**Goal of the exercise**
If a line in the entries contains the word "problem", list it.

● ● ● ●

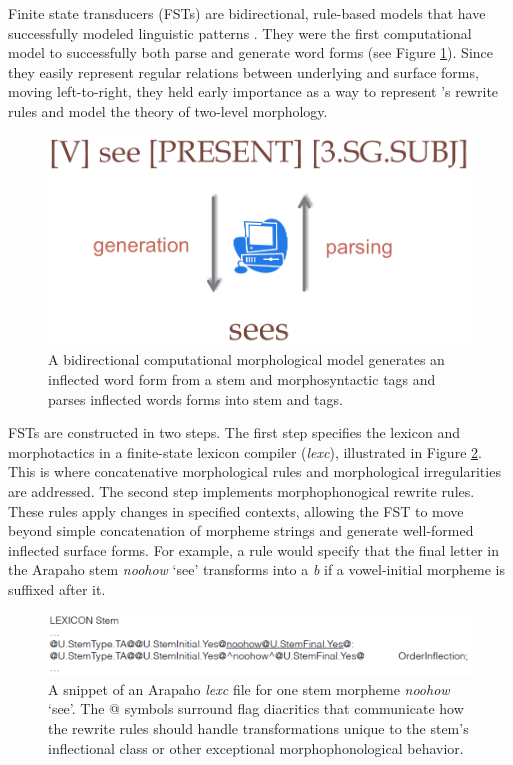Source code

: \documentclass[12pt]{article}
\begin{document}
Finite state transducers (FSTs) are bidirectional, rule-based models that have successfully modeled linguistic patterns \cite{koskenniemi_two-level_1983,beesley_finite-state_2003,hulden_finite-state_2009}. They were the first computational model to successfully both parse and generate word forms \cite{goodman_generation_2013} (see Figure \ref{fig:bidir}). Since they easily represent regular relations between underlying and surface forms, moving left-to-right, they held early importance as a way to represent 's  rewrite rules \cite{karttunen_2005} and model the theory of two-level morphology.
\bigskip

\begin{figure}[ht]
\begin{center}
\includegraphics[width=0.5\columnwidth]{bidirectional.PNG}
\caption{A bidirectional computational morphological model generates an inflected word form from a stem and morphosyntactic tags and parses inflected words forms into stem and tags.}
\label{fig:bidir}
\end{center}
\end{figure}

FSTs are constructed in two steps. The first step specifies the lexicon and morphotactics in a finite-state lexicon compiler ({\it lexc}), illustrated in Figure \ref{fig:lexc}. This is where concatenative morphological rules and morphological irregularities are addressed. The second step implements morphophonogical rewrite rules. These rules apply changes in specified contexts, allowing the FST to move beyond simple concatenation of morpheme strings and generate well-formed inflected surface forms. For example, a rule would specify that the final letter in the Arapaho stem \textit{noohow} `see' transforms into a \textit{b} if a vowel-initial morpheme is suffixed after it.
\bigskip
\begin{figure}[ht]
\begin{center}
\includegraphics[width=0.95\columnwidth]{FSTlexicon.PNG}
\caption{A snippet of an Arapaho \textit{lexc} file for one stem morpheme \textit{noohow} `see'. The @ symbols surround flag diacritics that communicate how the rewrite rules should handle transformations unique to the stem's inflectional class or other exceptional morphophonological behavior.}
\label{fig:lexc}
\end{center}
\end{figure}
\end{document}
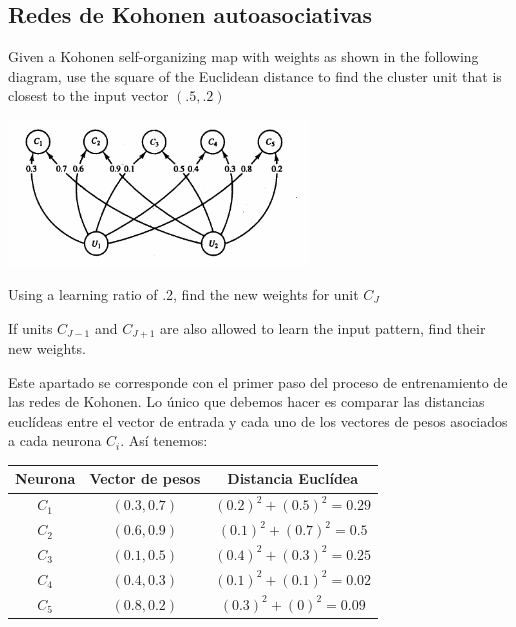 \subsection{Redes de Kohonen autoasociativas}
\begin{problem}[2]\label{ej:kohonenGraph}
\ppart  Given a Kohonen self-organizing map with weights as shown in the following
diagram, use the square of the Euclidean distance to find the cluster unit that
is closest to the input vector $(.5,.2)$
\begin{center}
\includegraphics[width=0.6\textwidth]{img/figure4-2.png}
\end{center}

\ppart
Using a learning ratio of .2, find the new weights for unit $C_J$

\ppart If units $C_{J-1}$ and $C_{J+1}$ are also allowed to learn the input pattern, find their new weights.
\solution

\spart

Este apartado se corresponde con el primer paso del proceso de entrenamiento de las redes de Kohonen. Lo único que debemos hacer es comparar las distancias euclídeas entre el vector de entrada y cada uno de los vectores de pesos asociados a cada neurona $C_i$. Así tenemos:

\begin{center}
\begin{tabular}{|c|c|c|}
\hline
\textbf{Neurona}  & \textbf{Vector de pesos} & \textbf{Distancia Euclídea}\\
\hline
$C_1$ & $(0.3, 0.7)$ & $(0.2)^2 + (0.5)^2 = 0.29$\\
$C_2$ & $(0.6, 0.9)$ & $(0.1)^2 + (0.7)^2 = 0.5$\\
$C_3$ & $(0.1, 0.5)$ & $(0.4)^2 + (0.3)^2 = 0.25$\\
$C_4$ & $(0.4, 0.3)$ & $(0.1)^2 + (0.1)^2 = 0.02$\\
$C_5$ & $(0.8, 0.2)$ & $(0.3)^2 + (0)^2 = 0.09$\\
\hline
\end{tabular}
\end{center}


\end{problem}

● ● ● ●

**Solution to this task**
\begin{problem}[2]\label{ej:kohonenGraph}
\end{problem}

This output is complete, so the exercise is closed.